In 2008, Paul Terry and two television cameraman friends decided to film and record the first-ever archaeological excavation of the Kelly Gang siege site at Glenrowan. As a result, the trio was invited to work on a television documentary (Ned Kelly Uncovered, Renegade Films, ABC1) presented by Tony Robinson of Time Team and Blackadder fame. This remarkable opportunity to see the layers of history being peeled back on the most important 'corner block' in Australia, led Paul Terry to write his first book, The True Story of Ned Kelly's Last Stand (Allen and Unwin 2012).

This book revisited the life of Ned Kelly as seen through the eyes of the people who were trapped inside the Glenrowan Inn when the armour-clad Kelly shot his way into Australian history in June, 1880. The dig uncovered fragments of lives, providing poignant links to the people who lived and died during the bloody hours of the Glenrowan siege. Broken pottery shards, long-lost jewellery, forgotten children's toys and, of course, dozens of spent bullets and cartridges combined to create a new picture of an extraordinary event. For Terry, a chance to hold these items as they emerged from the earth after almost 130 years was a moving experience – and one that inspired him to investigate the stories behind the Kelly legend.

Soon after the book's release, Terry was fortunate enough to view a cache of rarely-seen documents that shed new light on the story of another, lesser-known bushranger – Andrew George Scott, aka Captain Moonlite. Terry was captivated by Moonlite's adventurous, vainglorious life but soon discovered that his true story had been largely lost to myth and misinformation. Terry delved into Scott's adventures, meeting descendants of those whose lives he touched as well as visiting some of the places where he committed his remarkable deeds. It soon became apparent that the real story of Captain Moonlite was even more astounding than the fiction.

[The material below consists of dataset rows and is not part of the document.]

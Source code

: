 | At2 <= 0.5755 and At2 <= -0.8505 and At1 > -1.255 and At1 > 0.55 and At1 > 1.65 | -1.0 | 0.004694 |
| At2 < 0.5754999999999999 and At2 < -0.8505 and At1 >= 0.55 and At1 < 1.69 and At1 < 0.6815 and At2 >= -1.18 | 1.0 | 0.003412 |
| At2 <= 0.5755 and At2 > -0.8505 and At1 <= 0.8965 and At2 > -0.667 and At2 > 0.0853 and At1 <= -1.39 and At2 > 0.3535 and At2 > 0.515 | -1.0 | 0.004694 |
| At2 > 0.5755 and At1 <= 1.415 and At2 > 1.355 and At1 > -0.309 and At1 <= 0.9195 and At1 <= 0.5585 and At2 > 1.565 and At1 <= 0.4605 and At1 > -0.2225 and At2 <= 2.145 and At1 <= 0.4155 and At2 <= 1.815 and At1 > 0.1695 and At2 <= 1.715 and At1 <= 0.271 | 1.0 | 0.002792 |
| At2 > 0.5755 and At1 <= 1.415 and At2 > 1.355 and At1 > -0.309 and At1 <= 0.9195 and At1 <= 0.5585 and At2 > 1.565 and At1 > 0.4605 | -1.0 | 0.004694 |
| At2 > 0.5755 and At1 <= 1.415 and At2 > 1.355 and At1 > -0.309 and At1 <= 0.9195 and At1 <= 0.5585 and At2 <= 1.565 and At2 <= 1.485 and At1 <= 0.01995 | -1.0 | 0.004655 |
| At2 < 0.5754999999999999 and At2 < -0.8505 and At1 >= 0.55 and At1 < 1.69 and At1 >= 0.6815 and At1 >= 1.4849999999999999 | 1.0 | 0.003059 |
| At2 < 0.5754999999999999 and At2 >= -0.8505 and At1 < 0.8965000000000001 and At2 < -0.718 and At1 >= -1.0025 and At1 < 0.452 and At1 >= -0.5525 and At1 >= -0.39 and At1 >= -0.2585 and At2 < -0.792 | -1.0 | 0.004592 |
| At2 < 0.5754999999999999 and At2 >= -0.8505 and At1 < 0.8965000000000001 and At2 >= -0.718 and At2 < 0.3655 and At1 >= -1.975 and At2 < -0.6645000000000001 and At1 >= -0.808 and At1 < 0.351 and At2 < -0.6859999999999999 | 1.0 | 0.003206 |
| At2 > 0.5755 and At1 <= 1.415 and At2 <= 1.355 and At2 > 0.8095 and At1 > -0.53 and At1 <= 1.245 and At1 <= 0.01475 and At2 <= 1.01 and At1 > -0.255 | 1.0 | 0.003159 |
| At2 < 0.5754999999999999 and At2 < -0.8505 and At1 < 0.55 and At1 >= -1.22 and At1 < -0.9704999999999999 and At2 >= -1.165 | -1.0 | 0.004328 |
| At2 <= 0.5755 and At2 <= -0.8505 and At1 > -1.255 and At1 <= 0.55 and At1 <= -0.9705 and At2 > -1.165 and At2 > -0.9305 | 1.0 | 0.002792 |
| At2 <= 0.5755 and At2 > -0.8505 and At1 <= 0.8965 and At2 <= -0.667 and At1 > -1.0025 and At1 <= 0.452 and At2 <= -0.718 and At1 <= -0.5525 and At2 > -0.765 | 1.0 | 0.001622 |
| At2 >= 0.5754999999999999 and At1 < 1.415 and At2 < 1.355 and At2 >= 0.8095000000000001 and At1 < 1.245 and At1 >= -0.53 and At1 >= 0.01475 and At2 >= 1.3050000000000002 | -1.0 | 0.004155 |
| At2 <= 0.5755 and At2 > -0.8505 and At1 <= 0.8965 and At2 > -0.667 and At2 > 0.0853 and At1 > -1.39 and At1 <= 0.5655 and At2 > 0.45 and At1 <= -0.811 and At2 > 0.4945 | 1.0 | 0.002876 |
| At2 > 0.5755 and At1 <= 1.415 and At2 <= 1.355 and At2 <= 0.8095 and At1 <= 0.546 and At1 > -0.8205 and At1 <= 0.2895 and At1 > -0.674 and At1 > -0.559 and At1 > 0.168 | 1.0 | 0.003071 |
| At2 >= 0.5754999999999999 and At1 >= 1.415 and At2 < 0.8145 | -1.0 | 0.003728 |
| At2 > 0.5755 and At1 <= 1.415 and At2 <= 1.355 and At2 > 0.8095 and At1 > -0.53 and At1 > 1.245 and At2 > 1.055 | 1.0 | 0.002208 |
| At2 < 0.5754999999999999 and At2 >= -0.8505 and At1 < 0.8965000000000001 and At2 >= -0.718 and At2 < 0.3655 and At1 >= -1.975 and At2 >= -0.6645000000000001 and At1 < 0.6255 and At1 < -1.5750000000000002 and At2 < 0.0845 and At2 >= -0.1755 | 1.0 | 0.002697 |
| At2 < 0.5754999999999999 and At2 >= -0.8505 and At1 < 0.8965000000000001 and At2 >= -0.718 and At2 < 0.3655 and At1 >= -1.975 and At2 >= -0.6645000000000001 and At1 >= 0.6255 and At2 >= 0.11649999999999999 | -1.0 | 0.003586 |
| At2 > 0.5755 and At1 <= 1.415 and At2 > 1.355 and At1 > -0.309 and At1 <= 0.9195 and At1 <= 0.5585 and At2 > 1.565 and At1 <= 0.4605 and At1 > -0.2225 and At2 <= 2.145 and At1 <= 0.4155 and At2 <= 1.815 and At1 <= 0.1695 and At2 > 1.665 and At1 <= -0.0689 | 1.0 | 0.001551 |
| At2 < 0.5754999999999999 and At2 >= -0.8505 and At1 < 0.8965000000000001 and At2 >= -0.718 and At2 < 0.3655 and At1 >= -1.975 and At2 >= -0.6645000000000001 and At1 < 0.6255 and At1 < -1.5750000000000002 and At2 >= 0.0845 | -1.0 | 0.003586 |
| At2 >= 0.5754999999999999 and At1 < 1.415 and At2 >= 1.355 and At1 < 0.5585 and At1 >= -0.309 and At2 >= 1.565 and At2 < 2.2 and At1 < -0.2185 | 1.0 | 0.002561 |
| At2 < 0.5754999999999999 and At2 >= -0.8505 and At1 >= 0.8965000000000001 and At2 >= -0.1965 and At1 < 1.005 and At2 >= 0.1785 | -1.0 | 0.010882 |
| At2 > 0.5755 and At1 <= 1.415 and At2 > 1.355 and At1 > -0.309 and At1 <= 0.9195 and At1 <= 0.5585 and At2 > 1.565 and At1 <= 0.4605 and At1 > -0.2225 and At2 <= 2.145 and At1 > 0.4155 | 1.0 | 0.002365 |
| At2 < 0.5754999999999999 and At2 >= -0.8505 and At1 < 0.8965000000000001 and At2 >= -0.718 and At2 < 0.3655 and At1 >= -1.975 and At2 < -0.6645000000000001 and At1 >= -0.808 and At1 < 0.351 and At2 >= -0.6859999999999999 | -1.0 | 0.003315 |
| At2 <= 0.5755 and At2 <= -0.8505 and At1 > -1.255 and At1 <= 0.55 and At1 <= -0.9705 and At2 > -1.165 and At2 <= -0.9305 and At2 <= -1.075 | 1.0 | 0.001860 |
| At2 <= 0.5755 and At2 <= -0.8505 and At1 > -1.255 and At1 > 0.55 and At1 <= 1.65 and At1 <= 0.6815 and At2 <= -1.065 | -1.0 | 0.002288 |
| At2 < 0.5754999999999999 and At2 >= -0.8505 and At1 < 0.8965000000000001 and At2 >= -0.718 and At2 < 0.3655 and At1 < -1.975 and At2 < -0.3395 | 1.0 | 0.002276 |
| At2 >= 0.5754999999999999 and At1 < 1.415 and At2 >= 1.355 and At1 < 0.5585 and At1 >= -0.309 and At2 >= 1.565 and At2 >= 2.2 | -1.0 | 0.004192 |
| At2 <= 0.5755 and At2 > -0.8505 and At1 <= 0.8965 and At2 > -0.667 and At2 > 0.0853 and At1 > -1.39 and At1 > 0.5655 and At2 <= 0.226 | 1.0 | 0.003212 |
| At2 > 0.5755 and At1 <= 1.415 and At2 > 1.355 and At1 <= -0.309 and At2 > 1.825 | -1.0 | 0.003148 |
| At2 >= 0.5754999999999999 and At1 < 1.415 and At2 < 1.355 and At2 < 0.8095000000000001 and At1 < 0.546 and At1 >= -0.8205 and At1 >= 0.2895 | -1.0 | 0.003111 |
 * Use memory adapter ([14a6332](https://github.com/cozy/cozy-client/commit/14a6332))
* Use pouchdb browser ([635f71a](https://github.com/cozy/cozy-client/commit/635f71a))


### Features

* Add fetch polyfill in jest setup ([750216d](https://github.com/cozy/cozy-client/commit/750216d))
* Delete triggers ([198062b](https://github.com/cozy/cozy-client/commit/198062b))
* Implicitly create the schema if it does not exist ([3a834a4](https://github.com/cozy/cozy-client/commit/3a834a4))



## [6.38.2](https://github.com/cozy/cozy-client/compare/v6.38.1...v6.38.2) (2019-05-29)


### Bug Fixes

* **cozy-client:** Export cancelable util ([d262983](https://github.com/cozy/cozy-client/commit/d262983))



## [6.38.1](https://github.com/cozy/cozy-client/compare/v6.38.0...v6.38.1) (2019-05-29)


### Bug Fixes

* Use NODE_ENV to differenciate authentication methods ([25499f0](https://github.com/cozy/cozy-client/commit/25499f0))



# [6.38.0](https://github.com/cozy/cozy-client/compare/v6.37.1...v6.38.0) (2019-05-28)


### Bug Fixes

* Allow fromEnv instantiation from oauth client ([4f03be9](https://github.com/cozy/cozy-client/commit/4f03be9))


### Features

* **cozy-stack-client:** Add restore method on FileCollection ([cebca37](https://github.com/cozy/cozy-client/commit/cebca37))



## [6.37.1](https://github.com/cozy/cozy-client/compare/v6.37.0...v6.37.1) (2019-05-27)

The result was In Search of Captain Moonlite (Allen and Unwin, August 2013). This is the story of a gun-toting man of God who was (perhaps falsely) accused of a spectacular bank robbery and wrapped up a life of crime at the end of a rope. Said to be a lunatic, he could not convince the doctors of the day that he was anything but sane. He was a warrior who never shed blood, a gaol escapee who took to the road to reform the brutal prison system and a brilliant but flawed genius whose misadventures culminated in a savage gun battle with police at a tiny NSW farm. And more than 100 years after his death, Moonlite's last wish – to be buried with his slain male lover – was finally granted. For Paul Terry, the opportunity to investigate this lovable rogue was a privilege – and lots of fun as well.

In his 'day job', Terry is a journalist who has worked in newspapers, radio, television and on-line journalism for almost 30 years. For the past 17 years he has been the news editor at Prime Television in Albury-Wodonga. Paul loves the border and north east and in summer time he can often be seen fishing (usually unsuccessfully) for trout in local streams. He is married to Kim and they have three children. He is now working on his next book for Allen and Unwin.